Yeah, it is my kind of place.

I am going to wrap up the details of the trip Clint Eastwood style.

The Good
Lois and I got matching pink t-shirts that say “Sisters are Forever.” I was laughing so hard when we were buying them that I am sure the lady at the register thought I was nuts. We bought them for the sole purpose of seeing John and Jerry’s reaction. It was worth ever dime of the 3.50 they each cost.

I bought John a t-shirt that is black and says DEA in big white letters on the front and under that states the obvious “Definitely Enjoys Alcohol.”

Spending time with Lois. Our trip to Missouri was too long ago and our family weekend in Oklahoma is not until the end of October. We will have to plan another trip to Canton when it cools off so we can take Mom.

The Bad
There was a mother there who actually brought her 2 week old baby to the market. It was so hot and this baby was just miserable. I wanted to slap her head right out of her Lynard Skynard Do-Rag.

Lois’ sausage on a stick was the worst she has ever had there. My BBQ sandwich was bad too. Damn it.

The Ugly
There was a family of midgets selling chickens. The scene was so hideous that I could not turn away. I know it is impolite to stare but one of the midgets was actually laying down in a large dog crate. It took everything I had not to walk up and ask “How much for this one?”

How in the hell did a group of Rednecks end up with Kangaroo’s? I asked how much for the baby Kangaroo and he said 1250.00. Then he turned to his friend and gave the best laugh he could with his hunkin dip of Skoal and said “Or a hundred cases of Lone Star.” Moron. I should have kicked him as hard as I could in the balls to keep him from reproducing.

Hispanic people who dress their daughters in wedding attire and soccer shoes to come to a flea market. For real yawl…Good Lord.

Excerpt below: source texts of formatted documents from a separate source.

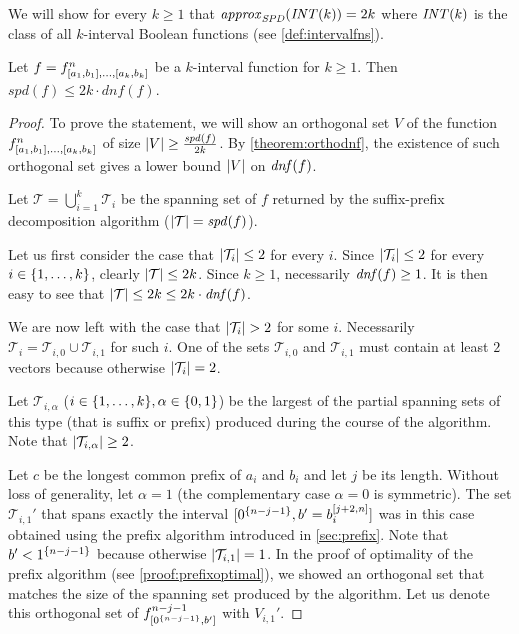 We will show for every $k \geq 1$
that $\mathit{approx}_{\mathit{SPD}} (\mathit{INT} (k)) = 2k$
where $\mathit{INT} (k)$ is the class of all $k$-interval Boolean functions
(see \cref{def:intervalfns}).

\begin{theorem}
\label{theorem:2kapproxratio}
\label{theorem:spd2kapprox}
Let $f = f^{n}_{[a_1, b_1], \ldots, [a_{k}, b_{k}]}$ be a $k$-interval function for $k \geq 1$.
Then $spd(f) \leq 2k \cdot \mathit{dnf}(f)$.
\end{theorem}

\begin{proof}
To prove the statement,
we will show an orthogonal set $V$ of the function
$f^n_{[a_1, b_1], \ldots, [a_k, b_k]}$
of size
$\lvert V\rvert \geq \frac{\mathit{spd} (f)}{2k}$.
By \cref{theorem:orthodnf},
the existence of such orthogonal set
gives a lower bound $\lvert V\rvert$
on $\mathit{dnf} (f)$.

Let $\mathcal{T} = \bigcup_{i=1}^k{\mathcal{T}_i}$ be the spanning set of $f$
returned by the suffix-prefix decomposition algorithm
($\lvert\mathcal{T}\rvert = \mathit{spd} (f)$).

Let us first consider the case that
$\lvert\mathcal{T}_i\rvert \leq 2$ for every $i$.
Since $\lvert\mathcal{T}_i\rvert \leq 2$
for every $i \in \{1, \ldots, k\}$,
clearly $\lvert\mathcal{T}\rvert \leq 2k$.
Since $k \geq 1$,
necessarily $\mathit{dnf} (f) \geq 1$.
It is then easy to see that
$\lvert\mathcal{T}\rvert
\leq 2k \leq 2k \cdot \mathit{dnf} (f)$.

We are now left with the case that
$\lvert\mathcal{T}_i\rvert > 2$ for some $i$.
Necessarily $\mathcal{T}_i
= \mathcal{T}_{i,0} \cup \mathcal{T}_{i,1}$
for such $i$.
One of the sets
$\mathcal{T}_{i,0}$ and $\mathcal{T}_{i,1}$
must contain at least $2$ vectors
because otherwise $\lvert\mathcal{T}_i\rvert = 2$.

Let $\mathcal{T}_{i, \alpha}$
($i \in \{1, \ldots, k\}, \alpha \in \{0, 1\}$)
be the largest
of the partial spanning sets of this type
(that is suffix or prefix)
produced during the course of the algorithm.
Note that $\lvert\mathcal{T}_{i,\alpha}\rvert \geq 2$.

Let $c$ be the longest common prefix
of $a_i$ and $b_i$
and let $j$ be its length.
Without loss of generality,
let $\alpha = 1$
(the complementary case $\alpha = 0$ is symmetric).
The set $\mathcal{T}_{i, 1}'$
that spans exactly
the interval
$[0^{\{n-j-1\}}, b' = b_i^{[j+2, n]}]$
was in this case obtained
using the prefix algorithm
introduced in \cref{sec:prefix}.
Note that $b' < 1^{\{n-j-1\}}$
because otherwise $\lvert\mathcal{T}_{i,1}\rvert = 1$.
In the proof of optimality of the prefix algorithm
(see \cref{proof:prefixoptimal}),
we showed an orthogonal set that matches the size
of the spanning set produced by the algorithm.
Let us denote this orthogonal set of $f^{n-j-1}_{[0^{\{n-j-1\}}, b']}$ with $V_{i, 1}'$.


\end{proof}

Explore posts in the same categories: Family, comedy

5 Comments on “Canton with Lois”

  1. Leemer Says:

    Love my shirt… and I love it even more that you now have a sister to do things like this with.

  2. Ali Says:

    awww, jealous! :(

  3. The Tara Says:

    That’s Gooooollllllld!

  4. Julie Says:

    I have actually never been to Canton but you absolutely killed me at the midgets!

  5. mg Says:

    If we lived over there I would definitely get Mister a DEA shirt. As it is the humor is kinda wasted on the general populace (who are somehow still horribly ignorant of foreign acronyms).
    PS: I’ve missed you too. Visit me at my new place, huh?